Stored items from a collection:
****************

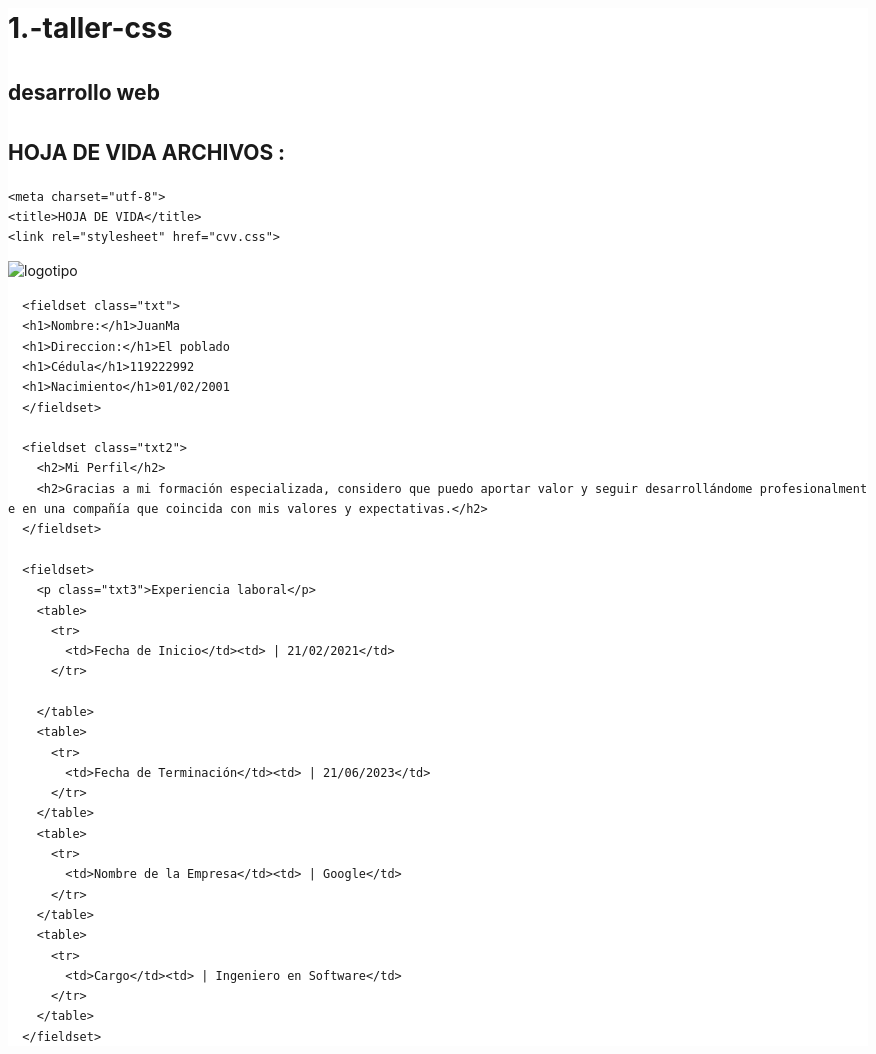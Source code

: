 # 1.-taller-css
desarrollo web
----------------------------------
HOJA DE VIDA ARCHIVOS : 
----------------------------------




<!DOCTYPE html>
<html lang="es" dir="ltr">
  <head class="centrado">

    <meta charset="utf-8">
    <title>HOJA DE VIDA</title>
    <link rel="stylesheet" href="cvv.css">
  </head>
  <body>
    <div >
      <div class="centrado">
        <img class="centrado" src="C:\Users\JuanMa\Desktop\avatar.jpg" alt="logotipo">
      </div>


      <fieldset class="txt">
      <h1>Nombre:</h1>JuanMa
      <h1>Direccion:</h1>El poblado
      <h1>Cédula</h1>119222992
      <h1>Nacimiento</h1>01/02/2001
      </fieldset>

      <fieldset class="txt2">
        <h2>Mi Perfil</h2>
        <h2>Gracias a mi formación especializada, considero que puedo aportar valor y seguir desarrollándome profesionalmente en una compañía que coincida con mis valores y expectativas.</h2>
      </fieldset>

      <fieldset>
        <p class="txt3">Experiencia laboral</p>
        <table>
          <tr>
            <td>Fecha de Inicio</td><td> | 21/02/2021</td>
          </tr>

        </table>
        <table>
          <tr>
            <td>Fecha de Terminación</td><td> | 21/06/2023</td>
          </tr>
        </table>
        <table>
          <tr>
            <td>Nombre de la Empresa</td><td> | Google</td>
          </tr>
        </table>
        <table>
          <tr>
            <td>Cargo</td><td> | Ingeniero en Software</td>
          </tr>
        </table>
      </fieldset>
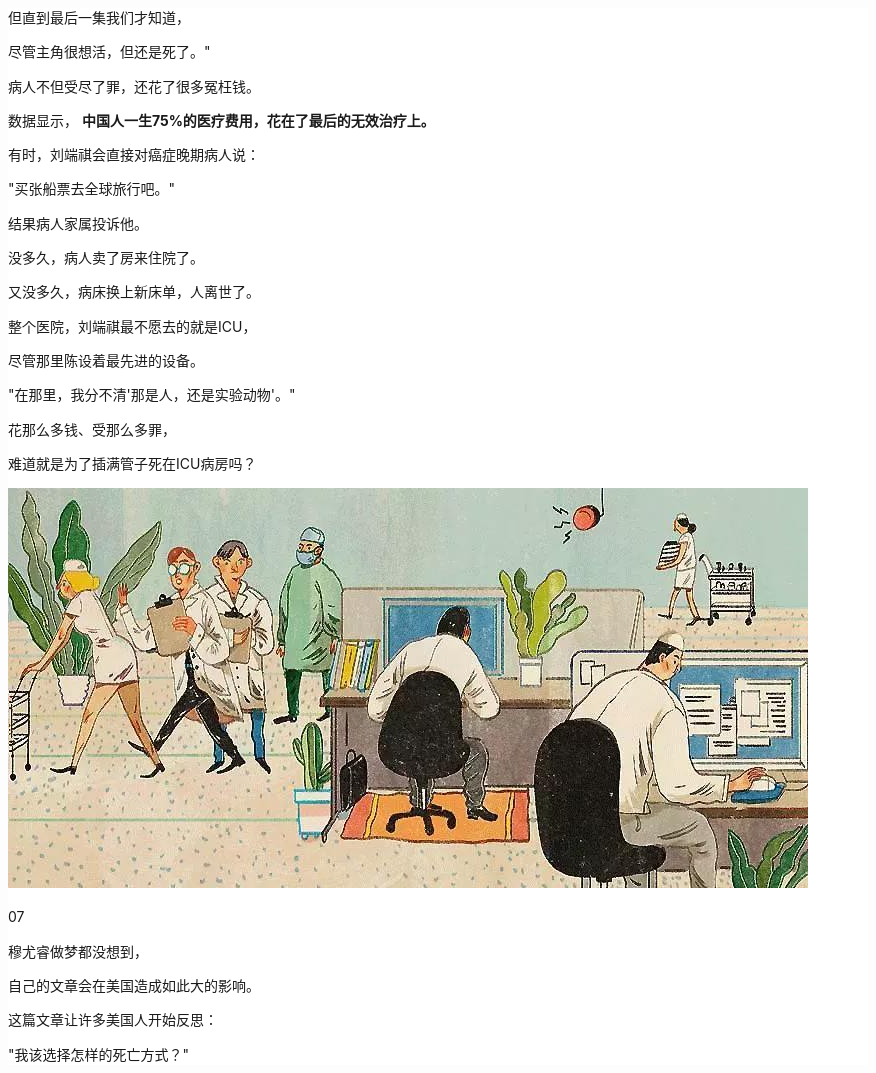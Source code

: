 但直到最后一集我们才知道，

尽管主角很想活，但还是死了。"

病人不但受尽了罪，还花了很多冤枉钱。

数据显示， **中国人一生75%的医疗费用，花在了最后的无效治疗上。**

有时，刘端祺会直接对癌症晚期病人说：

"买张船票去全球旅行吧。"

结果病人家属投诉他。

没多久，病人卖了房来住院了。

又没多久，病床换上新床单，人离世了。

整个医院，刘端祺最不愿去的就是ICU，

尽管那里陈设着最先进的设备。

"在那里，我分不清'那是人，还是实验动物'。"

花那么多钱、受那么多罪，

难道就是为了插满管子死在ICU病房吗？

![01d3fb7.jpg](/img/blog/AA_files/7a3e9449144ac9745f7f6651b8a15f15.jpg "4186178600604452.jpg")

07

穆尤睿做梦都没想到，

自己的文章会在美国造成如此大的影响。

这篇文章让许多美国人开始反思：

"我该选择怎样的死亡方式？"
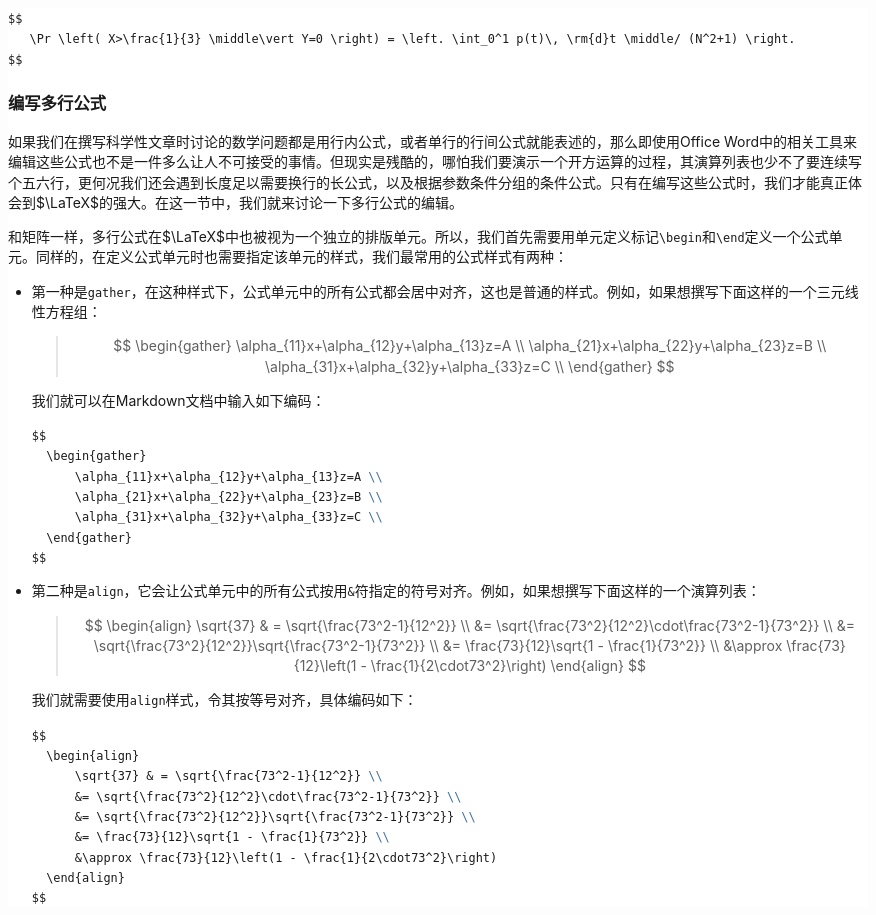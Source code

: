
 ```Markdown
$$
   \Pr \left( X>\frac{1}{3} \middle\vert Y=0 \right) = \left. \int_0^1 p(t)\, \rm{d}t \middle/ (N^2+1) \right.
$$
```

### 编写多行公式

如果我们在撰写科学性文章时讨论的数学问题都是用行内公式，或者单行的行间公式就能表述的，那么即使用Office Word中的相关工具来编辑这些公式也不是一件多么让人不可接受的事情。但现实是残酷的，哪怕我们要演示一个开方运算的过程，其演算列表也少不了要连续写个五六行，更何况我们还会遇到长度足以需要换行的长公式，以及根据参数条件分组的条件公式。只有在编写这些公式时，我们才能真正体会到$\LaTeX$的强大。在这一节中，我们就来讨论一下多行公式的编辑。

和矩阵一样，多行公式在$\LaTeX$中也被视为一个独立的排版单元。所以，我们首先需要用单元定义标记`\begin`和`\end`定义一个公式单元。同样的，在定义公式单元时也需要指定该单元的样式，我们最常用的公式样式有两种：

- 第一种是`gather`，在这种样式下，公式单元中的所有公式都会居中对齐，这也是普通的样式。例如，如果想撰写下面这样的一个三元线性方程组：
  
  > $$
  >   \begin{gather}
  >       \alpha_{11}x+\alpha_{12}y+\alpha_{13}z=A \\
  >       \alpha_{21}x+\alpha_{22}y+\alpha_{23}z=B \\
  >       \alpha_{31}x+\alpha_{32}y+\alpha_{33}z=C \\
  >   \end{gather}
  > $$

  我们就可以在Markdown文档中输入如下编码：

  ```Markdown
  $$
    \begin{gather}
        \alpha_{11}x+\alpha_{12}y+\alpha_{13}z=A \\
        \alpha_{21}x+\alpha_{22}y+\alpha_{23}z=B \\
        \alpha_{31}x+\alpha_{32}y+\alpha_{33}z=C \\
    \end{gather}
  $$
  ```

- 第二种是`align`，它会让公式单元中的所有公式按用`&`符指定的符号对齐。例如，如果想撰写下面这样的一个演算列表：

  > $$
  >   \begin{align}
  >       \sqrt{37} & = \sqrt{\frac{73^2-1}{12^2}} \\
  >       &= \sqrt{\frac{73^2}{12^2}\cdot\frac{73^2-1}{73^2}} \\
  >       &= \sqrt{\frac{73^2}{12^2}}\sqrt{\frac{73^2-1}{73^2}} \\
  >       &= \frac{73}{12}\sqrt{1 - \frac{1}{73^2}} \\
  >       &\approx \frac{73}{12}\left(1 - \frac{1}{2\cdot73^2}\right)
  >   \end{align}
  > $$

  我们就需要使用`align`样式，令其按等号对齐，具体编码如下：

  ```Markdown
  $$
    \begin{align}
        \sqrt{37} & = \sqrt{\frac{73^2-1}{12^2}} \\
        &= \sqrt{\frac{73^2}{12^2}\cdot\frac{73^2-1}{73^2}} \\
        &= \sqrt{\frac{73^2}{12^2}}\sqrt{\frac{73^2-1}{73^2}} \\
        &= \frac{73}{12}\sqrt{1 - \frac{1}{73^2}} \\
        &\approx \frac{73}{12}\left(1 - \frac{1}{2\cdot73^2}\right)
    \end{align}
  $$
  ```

****************

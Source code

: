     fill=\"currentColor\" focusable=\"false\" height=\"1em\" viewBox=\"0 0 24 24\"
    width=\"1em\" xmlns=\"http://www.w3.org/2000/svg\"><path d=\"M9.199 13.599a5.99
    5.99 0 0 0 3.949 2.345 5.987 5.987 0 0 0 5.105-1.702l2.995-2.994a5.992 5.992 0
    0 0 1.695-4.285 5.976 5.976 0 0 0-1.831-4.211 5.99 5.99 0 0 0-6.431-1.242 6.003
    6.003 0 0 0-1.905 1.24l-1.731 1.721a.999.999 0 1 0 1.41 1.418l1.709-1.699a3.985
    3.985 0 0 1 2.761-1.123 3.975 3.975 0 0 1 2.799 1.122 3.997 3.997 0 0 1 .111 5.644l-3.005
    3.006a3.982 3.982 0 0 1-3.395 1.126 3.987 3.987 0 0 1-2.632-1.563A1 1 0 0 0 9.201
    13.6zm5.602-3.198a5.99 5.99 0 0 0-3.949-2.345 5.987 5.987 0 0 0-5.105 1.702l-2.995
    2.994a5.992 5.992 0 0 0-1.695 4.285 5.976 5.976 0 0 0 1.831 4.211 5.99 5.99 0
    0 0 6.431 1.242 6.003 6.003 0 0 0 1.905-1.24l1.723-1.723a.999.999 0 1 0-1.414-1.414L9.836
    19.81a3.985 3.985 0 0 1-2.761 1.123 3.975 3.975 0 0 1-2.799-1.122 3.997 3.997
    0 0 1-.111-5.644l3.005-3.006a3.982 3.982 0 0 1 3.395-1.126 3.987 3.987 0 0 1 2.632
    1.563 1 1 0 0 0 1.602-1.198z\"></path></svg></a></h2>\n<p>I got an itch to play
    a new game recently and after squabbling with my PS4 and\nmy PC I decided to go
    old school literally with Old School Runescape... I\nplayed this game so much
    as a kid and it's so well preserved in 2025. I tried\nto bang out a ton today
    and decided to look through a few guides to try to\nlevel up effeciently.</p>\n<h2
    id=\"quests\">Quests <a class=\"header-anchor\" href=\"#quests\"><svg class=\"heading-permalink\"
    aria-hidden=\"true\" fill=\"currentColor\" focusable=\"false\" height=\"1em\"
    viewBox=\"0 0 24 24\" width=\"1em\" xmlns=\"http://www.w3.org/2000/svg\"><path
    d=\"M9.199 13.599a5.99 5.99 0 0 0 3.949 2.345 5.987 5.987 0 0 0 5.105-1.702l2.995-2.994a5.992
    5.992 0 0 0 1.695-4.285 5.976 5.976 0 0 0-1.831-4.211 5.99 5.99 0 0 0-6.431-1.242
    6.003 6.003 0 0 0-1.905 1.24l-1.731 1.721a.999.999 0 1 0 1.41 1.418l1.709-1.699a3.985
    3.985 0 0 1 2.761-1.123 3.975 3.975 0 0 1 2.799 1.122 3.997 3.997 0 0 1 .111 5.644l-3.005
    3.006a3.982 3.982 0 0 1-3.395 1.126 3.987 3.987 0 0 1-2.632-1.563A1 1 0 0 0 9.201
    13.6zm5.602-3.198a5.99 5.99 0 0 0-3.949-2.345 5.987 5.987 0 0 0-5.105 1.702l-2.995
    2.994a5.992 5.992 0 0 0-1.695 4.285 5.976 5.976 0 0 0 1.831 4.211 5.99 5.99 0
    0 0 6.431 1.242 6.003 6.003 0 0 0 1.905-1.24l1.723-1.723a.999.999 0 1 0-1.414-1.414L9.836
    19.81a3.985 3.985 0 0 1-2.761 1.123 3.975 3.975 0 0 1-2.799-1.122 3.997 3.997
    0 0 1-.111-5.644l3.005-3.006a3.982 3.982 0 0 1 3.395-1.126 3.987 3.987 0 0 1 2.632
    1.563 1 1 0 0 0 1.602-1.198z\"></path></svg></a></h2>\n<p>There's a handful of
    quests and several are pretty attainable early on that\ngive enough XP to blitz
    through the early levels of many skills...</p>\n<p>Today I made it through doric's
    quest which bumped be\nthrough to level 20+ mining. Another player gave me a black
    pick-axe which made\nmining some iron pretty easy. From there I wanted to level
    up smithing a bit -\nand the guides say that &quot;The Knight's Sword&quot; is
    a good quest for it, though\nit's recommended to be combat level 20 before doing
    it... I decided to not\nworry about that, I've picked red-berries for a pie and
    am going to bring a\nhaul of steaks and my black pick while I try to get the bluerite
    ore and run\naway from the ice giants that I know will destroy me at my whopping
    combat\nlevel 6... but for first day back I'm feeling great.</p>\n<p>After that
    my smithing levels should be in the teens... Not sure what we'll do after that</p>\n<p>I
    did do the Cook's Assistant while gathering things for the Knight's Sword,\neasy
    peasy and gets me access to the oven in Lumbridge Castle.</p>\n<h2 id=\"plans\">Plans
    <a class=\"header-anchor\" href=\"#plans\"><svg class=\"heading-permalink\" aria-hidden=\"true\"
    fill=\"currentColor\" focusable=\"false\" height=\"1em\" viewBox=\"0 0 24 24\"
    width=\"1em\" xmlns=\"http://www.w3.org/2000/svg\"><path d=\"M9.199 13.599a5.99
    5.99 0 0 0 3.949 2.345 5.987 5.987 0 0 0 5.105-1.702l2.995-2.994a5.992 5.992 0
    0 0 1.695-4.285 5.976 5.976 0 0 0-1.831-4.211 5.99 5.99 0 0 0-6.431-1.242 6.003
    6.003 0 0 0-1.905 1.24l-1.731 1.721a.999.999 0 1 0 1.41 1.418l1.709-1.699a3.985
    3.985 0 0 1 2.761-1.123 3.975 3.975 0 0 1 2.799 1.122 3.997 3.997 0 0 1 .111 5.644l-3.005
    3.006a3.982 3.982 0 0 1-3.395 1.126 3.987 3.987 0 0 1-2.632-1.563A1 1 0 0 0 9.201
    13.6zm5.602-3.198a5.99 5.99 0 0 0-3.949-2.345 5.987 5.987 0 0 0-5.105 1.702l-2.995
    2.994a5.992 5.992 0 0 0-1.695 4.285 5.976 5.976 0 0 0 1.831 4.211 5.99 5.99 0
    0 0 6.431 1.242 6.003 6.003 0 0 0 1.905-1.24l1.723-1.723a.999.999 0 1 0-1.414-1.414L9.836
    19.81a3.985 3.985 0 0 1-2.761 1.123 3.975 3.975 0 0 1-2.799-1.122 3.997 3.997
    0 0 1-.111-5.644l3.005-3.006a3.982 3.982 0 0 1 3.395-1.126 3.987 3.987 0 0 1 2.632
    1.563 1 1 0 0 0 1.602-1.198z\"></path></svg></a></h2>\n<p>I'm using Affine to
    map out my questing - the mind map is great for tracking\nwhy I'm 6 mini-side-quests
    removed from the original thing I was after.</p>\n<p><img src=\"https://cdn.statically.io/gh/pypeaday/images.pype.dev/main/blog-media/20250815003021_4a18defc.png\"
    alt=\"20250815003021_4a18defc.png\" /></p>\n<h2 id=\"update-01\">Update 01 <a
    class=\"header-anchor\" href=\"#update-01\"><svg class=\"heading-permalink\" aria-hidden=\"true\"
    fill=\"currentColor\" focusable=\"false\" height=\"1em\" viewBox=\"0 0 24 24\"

****************

**Your instructions**
Every line in the data that holds "approx" should be copied out.

**Solution for this exercise**
  >       &\approx \frac{73}{12}\left(1 - \frac{1}{2\cdot73^2}\right)
        &\approx \frac{73}{12}\left(1 - \frac{1}{2\cdot73^2}\right)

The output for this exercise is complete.